Continuaria a carreira brilhante, preferenciando salas pequenas, mais intimistas e menos estressantes e perpetuando autores austro-germânicos: Mozart, Beethoven (seu preferido), Schubert, Schumann… Inglaterra, Países Baixos e Estados Unidos, preferencialmente, acolheriam com entusiasmo suas apresentações.

Como camerista, atuou com alguns dos mais respeitados intérpretes da história: violinistas Joseph Szigetti, Fritz Kreisler e o celista Emanuel Feuermann. Apesar de não ter legado um número expressivo de gravações, tornou-se lendária a interpretação do Quinteto de Schumann op. 44 com os insignes Isaac Stern, Alexander Schneider, Milton Thomas e Paul Tortelier.

Em Setembro de 1961 faria sua última apresentação no Royal Festival Hall de Londres. Retirar-se-ia, continuando no entanto a orientar. Entre seus alunos, Solomon Cutner e Stephen Kovacevith.

Faleceu de ataque cardíaco aos 25 de Novembro de 1965. Uma placa homenageia a grande intérprete e figura heroica no 48 Wildwood Road, em Londres.

Fluíram mais de seis décadas daquele período mágico em que, entre tantos luminares, ouvi e vi em filme de 16mm a notável Dame Myra Hess a interpretar transcrição de J.S.Bach e a Sonata Appassionata de Beethoven. Ao ouvi-la hoje, o impacto não é menor. Uma das pianistas excelsas que buscava prioritariamente preservar a tradição pianística.
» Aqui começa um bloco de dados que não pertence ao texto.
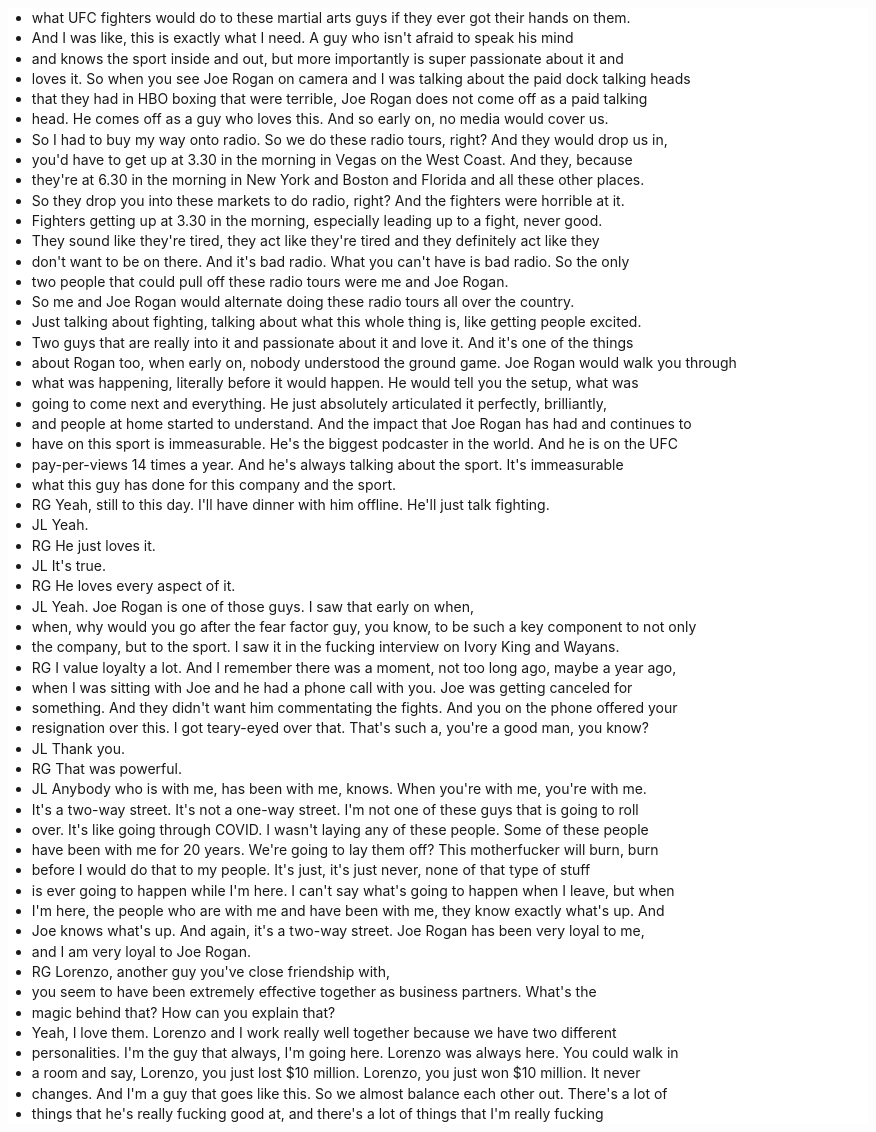 *  what UFC fighters would do to these martial arts guys if they ever got their hands on them.
*  And I was like, this is exactly what I need. A guy who isn't afraid to speak his mind
*  and knows the sport inside and out, but more importantly is super passionate about it and
*  loves it. So when you see Joe Rogan on camera and I was talking about the paid dock talking heads
*  that they had in HBO boxing that were terrible, Joe Rogan does not come off as a paid talking
*  head. He comes off as a guy who loves this. And so early on, no media would cover us.
*  So I had to buy my way onto radio. So we do these radio tours, right? And they would drop us in,
*  you'd have to get up at 3.30 in the morning in Vegas on the West Coast. And they, because
*  they're at 6.30 in the morning in New York and Boston and Florida and all these other places.
*  So they drop you into these markets to do radio, right? And the fighters were horrible at it.
*  Fighters getting up at 3.30 in the morning, especially leading up to a fight, never good.
*  They sound like they're tired, they act like they're tired and they definitely act like they
*  don't want to be on there. And it's bad radio. What you can't have is bad radio. So the only
*  two people that could pull off these radio tours were me and Joe Rogan.
*  So me and Joe Rogan would alternate doing these radio tours all over the country.
*  Just talking about fighting, talking about what this whole thing is, like getting people excited.
*  Two guys that are really into it and passionate about it and love it. And it's one of the things
*  about Rogan too, when early on, nobody understood the ground game. Joe Rogan would walk you through
*  what was happening, literally before it would happen. He would tell you the setup, what was
*  going to come next and everything. He just absolutely articulated it perfectly, brilliantly,
*  and people at home started to understand. And the impact that Joe Rogan has had and continues to
*  have on this sport is immeasurable. He's the biggest podcaster in the world. And he is on the UFC
*  pay-per-views 14 times a year. And he's always talking about the sport. It's immeasurable
*  what this guy has done for this company and the sport.
*  RG Yeah, still to this day. I'll have dinner with him offline. He'll just talk fighting.
*  JL Yeah.
*  RG He just loves it.
*  JL It's true.
*  RG He loves every aspect of it.
*  JL Yeah. Joe Rogan is one of those guys. I saw that early on when,
*  when, why would you go after the fear factor guy, you know, to be such a key component to not only
*  the company, but to the sport. I saw it in the fucking interview on Ivory King and Wayans.
*  RG I value loyalty a lot. And I remember there was a moment, not too long ago, maybe a year ago,
*  when I was sitting with Joe and he had a phone call with you. Joe was getting canceled for
*  something. And they didn't want him commentating the fights. And you on the phone offered your
*  resignation over this. I got teary-eyed over that. That's such a, you're a good man, you know?
*  JL Thank you.
*  RG That was powerful.
*  JL Anybody who is with me, has been with me, knows. When you're with me, you're with me.
*  It's a two-way street. It's not a one-way street. I'm not one of these guys that is going to roll
*  over. It's like going through COVID. I wasn't laying any of these people. Some of these people
*  have been with me for 20 years. We're going to lay them off? This motherfucker will burn, burn
*  before I would do that to my people. It's just, it's just never, none of that type of stuff
*  is ever going to happen while I'm here. I can't say what's going to happen when I leave, but when
*  I'm here, the people who are with me and have been with me, they know exactly what's up. And
*  Joe knows what's up. And again, it's a two-way street. Joe Rogan has been very loyal to me,
*  and I am very loyal to Joe Rogan.
*  RG Lorenzo, another guy you've close friendship with,
*  you seem to have been extremely effective together as business partners. What's the
*  magic behind that? How can you explain that?
*  Yeah, I love them. Lorenzo and I work really well together because we have two different
*  personalities. I'm the guy that always, I'm going here. Lorenzo was always here. You could walk in
*  a room and say, Lorenzo, you just lost $10 million. Lorenzo, you just won $10 million. It never
*  changes. And I'm a guy that goes like this. So we almost balance each other out. There's a lot of
*  things that he's really fucking good at, and there's a lot of things that I'm really fucking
Nenhum exagero na condução das frases, acabamento impecável e um respeito íntegro à forma musical. Uma grande artista.

Clique para ouvir, de Beethoven, o Concerto nº 3 em dó menor, na interpretação de Dame Myra Hess, sob a regência de Arturo Toscanini (Novembro, 1946):

https://www.youtube.com/watch?v=FpOSagfzVr8

Dame Myra Hess has been not only a remarkable pianist, but also a woman who took an active part, through music, in World War II effort by organizing, in a span of six years, about 2000 concerts at the National Gallery in London, minimizing the suffering of the English people in times of intense bombing by Nazi Germany against Great Britain.